Chinese President Xi Jinping urged Gulf Coast nations to conduct oil and gas trades in yuan in a speech in Saudi Arabia, Reuters reported. The Middle Eastern kingdom’s alliance with the U.S. has faced significant strain recently, and Saudi Arabian oil companies have recently announced several multibillion dollar oil and gas projects in China.

While the yuan is unlikely to soon replace the dollar outright, political concerns may cause nations to diversify their assets into a “mixture of currencies that very specifically does not include the United States dollar,” St. Onge told the DCNF. “So China’s not going to get 100% of it, but there’s a good chance that the U.S. gets 0% of it.”

In such a scenario, a flood of dollars returning to the U.S. — St. Onge estimates there are roughly $2 in international circulation for every $1 in the U.S. — could cause significant problems for U.S. policymakers, St. Onge said.

“If the dollar falls, we will get 80 years of money-printing rushing back home like a tsunami,” said St. Onge. “If that happens, the inflation, and the hit on fragile banks, would be like nothing we’ve ever seen.”

However, the strength of the U.S. dollar could be seen as just that, according to Jordan McGillis, a policy analyst at the Manhattan Institute, who told the DCNF that the dollar remains essential to global markets and that China’s strict control of its own capital worked counter to its efforts to displace the dollar. While recent efforts by the U.S. to freeze Russia out of global markets has led to an increase in trade in non-dollar currencies, concerns about the dollar, while “not totally unfounded,” did not warrant significant panic, he said.

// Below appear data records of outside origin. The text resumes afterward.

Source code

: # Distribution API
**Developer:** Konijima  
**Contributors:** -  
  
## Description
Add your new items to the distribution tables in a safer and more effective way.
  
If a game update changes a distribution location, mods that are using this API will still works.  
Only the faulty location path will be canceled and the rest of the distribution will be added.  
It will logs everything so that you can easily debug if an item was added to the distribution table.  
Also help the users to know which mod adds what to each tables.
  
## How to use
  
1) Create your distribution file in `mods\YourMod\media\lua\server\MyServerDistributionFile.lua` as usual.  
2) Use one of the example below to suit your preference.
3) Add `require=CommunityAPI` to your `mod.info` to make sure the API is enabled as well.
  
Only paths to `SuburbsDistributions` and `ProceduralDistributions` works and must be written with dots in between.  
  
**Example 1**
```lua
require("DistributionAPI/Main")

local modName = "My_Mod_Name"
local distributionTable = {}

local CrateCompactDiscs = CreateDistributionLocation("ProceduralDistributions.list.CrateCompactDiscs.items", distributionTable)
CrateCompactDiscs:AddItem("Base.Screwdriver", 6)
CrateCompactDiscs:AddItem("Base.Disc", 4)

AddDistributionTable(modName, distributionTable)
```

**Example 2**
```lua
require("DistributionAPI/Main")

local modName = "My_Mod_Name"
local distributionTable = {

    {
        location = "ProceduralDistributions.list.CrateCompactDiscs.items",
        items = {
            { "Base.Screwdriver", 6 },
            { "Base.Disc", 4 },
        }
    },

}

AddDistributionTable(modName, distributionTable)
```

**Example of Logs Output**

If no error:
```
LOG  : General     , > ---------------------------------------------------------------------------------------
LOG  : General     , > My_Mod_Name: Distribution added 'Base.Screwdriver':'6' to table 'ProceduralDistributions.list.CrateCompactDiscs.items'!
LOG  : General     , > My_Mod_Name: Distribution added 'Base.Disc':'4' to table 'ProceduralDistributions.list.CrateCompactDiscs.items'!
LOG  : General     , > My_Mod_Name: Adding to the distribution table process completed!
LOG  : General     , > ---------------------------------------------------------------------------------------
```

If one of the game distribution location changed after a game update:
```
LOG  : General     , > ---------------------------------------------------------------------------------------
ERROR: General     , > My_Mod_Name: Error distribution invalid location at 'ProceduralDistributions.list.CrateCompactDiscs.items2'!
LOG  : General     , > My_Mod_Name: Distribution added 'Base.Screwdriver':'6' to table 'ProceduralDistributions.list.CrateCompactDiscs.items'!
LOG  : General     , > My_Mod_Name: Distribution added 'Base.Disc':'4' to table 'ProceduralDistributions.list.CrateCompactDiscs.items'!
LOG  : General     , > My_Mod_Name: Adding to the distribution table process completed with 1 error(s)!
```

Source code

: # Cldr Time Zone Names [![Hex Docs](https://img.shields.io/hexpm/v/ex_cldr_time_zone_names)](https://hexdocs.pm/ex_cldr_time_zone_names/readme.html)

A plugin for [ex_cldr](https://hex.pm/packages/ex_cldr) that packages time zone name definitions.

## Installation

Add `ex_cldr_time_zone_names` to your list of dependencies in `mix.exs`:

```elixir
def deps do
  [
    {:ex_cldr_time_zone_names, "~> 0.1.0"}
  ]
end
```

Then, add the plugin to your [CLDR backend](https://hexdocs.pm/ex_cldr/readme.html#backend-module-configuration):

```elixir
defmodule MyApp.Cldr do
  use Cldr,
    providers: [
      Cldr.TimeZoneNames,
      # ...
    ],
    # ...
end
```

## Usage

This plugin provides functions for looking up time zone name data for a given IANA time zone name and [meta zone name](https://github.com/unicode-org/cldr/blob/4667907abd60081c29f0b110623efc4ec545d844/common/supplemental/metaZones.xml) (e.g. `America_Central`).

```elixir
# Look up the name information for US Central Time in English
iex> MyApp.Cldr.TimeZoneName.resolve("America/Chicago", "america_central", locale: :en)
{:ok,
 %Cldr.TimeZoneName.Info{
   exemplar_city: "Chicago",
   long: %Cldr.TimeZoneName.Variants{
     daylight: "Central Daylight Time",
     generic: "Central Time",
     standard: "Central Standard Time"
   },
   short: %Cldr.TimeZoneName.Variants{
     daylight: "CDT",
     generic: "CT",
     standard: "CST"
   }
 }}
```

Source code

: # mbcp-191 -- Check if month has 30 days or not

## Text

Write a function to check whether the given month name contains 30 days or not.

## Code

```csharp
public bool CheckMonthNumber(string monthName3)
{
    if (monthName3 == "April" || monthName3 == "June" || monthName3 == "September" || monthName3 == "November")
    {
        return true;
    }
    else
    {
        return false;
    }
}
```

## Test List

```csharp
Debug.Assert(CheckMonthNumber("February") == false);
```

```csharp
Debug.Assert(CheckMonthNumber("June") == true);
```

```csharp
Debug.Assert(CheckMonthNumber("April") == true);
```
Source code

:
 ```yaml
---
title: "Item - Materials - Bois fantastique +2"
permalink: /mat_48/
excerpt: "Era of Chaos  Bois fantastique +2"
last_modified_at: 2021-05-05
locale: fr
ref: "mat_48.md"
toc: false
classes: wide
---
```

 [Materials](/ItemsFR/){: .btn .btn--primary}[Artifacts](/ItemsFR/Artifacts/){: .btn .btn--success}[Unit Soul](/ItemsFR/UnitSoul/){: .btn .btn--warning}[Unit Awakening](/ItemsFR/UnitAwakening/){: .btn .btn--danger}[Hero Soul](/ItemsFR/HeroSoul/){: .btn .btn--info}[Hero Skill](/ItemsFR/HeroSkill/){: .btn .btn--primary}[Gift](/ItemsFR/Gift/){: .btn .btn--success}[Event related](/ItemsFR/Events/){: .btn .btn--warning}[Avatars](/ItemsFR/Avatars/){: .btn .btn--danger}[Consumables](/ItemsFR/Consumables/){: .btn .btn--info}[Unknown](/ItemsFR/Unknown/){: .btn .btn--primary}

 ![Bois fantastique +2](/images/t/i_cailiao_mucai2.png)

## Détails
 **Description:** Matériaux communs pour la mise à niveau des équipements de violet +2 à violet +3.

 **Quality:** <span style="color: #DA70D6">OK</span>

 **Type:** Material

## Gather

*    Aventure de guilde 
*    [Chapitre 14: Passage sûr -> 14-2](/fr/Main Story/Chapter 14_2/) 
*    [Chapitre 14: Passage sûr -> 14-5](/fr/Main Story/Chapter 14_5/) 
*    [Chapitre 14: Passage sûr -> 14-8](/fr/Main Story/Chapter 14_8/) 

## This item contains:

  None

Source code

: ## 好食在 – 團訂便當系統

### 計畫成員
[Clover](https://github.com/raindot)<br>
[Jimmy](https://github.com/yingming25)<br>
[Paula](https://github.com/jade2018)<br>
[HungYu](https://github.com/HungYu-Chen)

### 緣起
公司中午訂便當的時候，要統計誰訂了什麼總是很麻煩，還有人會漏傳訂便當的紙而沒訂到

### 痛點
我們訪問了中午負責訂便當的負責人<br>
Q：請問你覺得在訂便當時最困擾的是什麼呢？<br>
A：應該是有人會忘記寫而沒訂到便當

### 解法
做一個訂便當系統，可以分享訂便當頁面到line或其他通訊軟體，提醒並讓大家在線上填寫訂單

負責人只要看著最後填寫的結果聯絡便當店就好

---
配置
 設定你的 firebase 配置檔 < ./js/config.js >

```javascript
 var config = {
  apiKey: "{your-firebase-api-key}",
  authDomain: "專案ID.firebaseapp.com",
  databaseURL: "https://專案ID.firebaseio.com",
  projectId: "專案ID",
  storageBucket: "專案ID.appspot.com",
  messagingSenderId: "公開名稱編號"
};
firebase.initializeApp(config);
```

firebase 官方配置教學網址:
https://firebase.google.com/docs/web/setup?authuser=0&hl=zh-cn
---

“A University of Chicago poll of currency experts performed in March of last year, less than a quarter of economists believed that this ‘weaponization’ of dollar finance would lead to a ‘significant shift’ away from the dollar,” McGillis said, referencing a March 2022 poll of U.S. and European economists conducted by the University of Chicago’s Booth Review. “The evidence, so far, bears that out, with the U.S. Dollar Index currently higher than it was at the start of 2022 and also higher than it was at any point in the 15 years before covid-19.”